Tuesday, April 5

Data Loss Prevention: Getting Started
By Brad C. Johnson


The term DLP, or Data Loss Prevention, tends to conjure up somewhat polarizing reactions such as “That’s the most important thing in our IT environment!” or “What is that?” The reality is, both reactions are perfectly reasonable.

The minute you start talking about Data Loss Prevention, or Data Leak Prevention/Protection, or, Information Loss/Leakage Prevention/Protection, or Content Monitoring or whatever, and finally get past the acronym du jour and realize it is a conversation about monitoring confidential data, everybody is interested and concerned about the topic.

Some organizations use the DLP title and create specific initiatives or employee roles based around the topic. Other organizations consider it a by-product of the other security or IT infrastructure they already have in place. I’m going to put a stake in the ground and say, it needs to be both.

The reason you need to explicitly consider the DLP topic is that normal and even formal security frameworks don’t usually provide good coverage of all of the DLP issues. Why is that?

At the heart of DLP is that most IT environments don’t include an explicit requirement to actually monitor data payloads in many normal day to day tasks and operations. We monitor users, we monitor intrusion attempts, we monitor changes to our Web site, we monitor unexpected protocol attempts on our firewalls, but we often have no idea all of the places our confidential data resides or how it got there.
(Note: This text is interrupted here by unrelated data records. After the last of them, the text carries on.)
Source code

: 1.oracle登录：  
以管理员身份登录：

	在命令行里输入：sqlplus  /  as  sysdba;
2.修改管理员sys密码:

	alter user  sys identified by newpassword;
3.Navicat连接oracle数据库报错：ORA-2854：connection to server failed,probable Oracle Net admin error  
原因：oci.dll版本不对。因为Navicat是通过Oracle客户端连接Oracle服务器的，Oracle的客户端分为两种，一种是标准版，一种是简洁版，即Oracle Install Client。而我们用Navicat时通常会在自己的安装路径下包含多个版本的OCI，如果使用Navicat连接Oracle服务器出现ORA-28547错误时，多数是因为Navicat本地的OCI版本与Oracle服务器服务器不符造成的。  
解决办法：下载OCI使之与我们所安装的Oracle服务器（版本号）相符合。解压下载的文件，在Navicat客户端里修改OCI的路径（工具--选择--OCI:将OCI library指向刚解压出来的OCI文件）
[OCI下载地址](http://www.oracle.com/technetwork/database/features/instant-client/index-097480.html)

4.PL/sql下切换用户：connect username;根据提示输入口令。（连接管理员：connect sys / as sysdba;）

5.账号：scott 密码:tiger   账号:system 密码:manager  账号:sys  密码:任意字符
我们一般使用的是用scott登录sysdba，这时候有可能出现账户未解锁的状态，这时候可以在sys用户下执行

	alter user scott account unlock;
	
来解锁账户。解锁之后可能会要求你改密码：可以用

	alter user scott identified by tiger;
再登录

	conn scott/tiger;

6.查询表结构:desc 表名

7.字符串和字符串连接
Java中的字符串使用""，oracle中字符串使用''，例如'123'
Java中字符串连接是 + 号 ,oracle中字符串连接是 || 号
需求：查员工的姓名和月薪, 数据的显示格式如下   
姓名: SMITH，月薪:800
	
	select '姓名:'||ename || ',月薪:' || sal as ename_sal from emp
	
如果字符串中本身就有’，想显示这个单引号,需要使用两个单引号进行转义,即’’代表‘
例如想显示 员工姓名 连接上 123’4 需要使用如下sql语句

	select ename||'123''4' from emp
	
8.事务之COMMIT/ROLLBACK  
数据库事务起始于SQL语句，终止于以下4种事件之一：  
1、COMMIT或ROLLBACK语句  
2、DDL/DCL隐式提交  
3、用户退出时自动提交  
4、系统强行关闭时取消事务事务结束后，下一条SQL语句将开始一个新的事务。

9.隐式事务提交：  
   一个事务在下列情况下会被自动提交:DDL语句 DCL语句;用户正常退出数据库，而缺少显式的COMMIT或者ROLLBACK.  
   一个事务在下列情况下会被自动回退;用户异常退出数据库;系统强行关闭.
According to studies on data loss, most companies have lost data on laptops and USB drives, Personal Identifying Information (PII) is often found on expected drives or systems, and an unexpected number of simple unencrypted emails have sensitive information in them. [The Open Security Foundation has catalogued a Data Loss Data Base and is focused on giving news about the details of data loss incidents: http://datalossdb.org/statistics]
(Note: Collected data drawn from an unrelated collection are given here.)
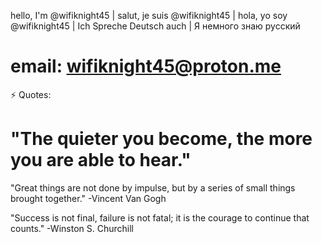 hello, I'm @wifiknight45 | salut, je suis @wifiknight45 | hola, yo soy @wifiknight45 | Ich Spreche Deutsch auch | Я немного знаю русский



# email: wifiknight45@proton.me

  
⚡ Quotes:
  
# "The quieter you become, the more you are able to hear."


"Great things are not done by impulse, but by a series of small things brought together." -Vincent Van Gogh

  "Success is not final, failure is not fatal; it is the courage to continue that counts." -Winston S. Churchill


<!---
wifiknight45/wifiknight45 is a ✨ special ✨ repository because its `README.md` (this file) appears on your GitHub profile.
You can click the Preview link to take a look at your changes.
--->
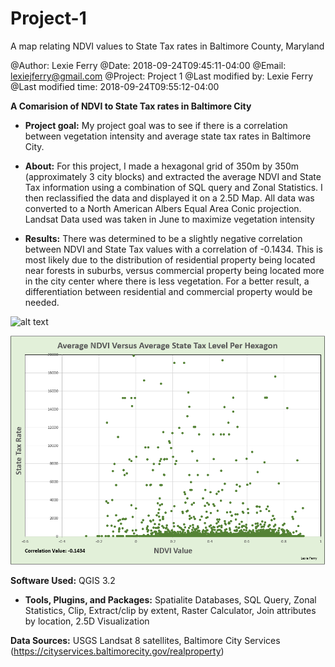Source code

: # Project-1
A map relating NDVI values to State Tax rates in Baltimore County, Maryland

@Author: Lexie Ferry
@Date:   2018-09-24T09:45:11-04:00
@Email:  lexiejferry@gmail.com
@Project: Project 1
@Last modified by:   Lexie Ferry
@Last modified time: 2018-09-24T09:55:12-04:00



**A Comarision of NDVI to State Tax rates in Baltimore City**

- **Project goal:** My project goal was to see if there is a correlation between vegetation intensity and average state tax rates in Baltimore City.

- **About:** For this project, I made a hexagonal grid of 350m by 350m (approximately 3 city blocks) and extracted the average NDVI and State Tax information using a combination of SQL query and Zonal Statistics. I then reclassified the data and displayed it on a 2.5D Map. All data was converted to a North American Albers Equal Area Conic projection. Landsat Data used was taken in June to maximize vegetation intensity

- **Results:** There was determined to be a slightly negative correlation between NDVI and State Tax values with a correlation of -0.1434. This is most likely due to the distribution of residential property being located near forests in suburbs, versus commercial property being located more in the city center where there is less vegetation. For a better result, a differentiation between residential and commercial property would be needed.

![alt text](https://github.com/lexiejferry/Project-1/blob/master/Project1map.png "Project1map")

![alt text](https://github.com/lexiejferry/Project-1/blob/master/Chart_P1.PNG "Chart_P1")

**Software Used:** QGIS 3.2

- **Tools, Plugins, and Packages:** Spatialite Databases, SQL Query, Zonal Statistics, Clip, Extract/clip by extent, Raster Calculator, Join attributes by location, 2.5D Visualization

**Data Sources:** USGS Landsat 8 satellites, Baltimore City Services (https://cityservices.baltimorecity.gov/realproperty)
The reason this happens is that most data loss is not from malicious attacks (although they tend to be the cases more publicized and scrutinized), but instead can be attributed to employee actions such as:

  • not following documented policies
  • storing files with sensitive information on public or lightly secured storage devices
  • using inherently insecure but popular technologies like social networking applications or instant messaging
  • putting sensitive information on mobile devices like laptops or Smartphones

In other words, data loss often happens in the course of doing normal work and trying to do your job.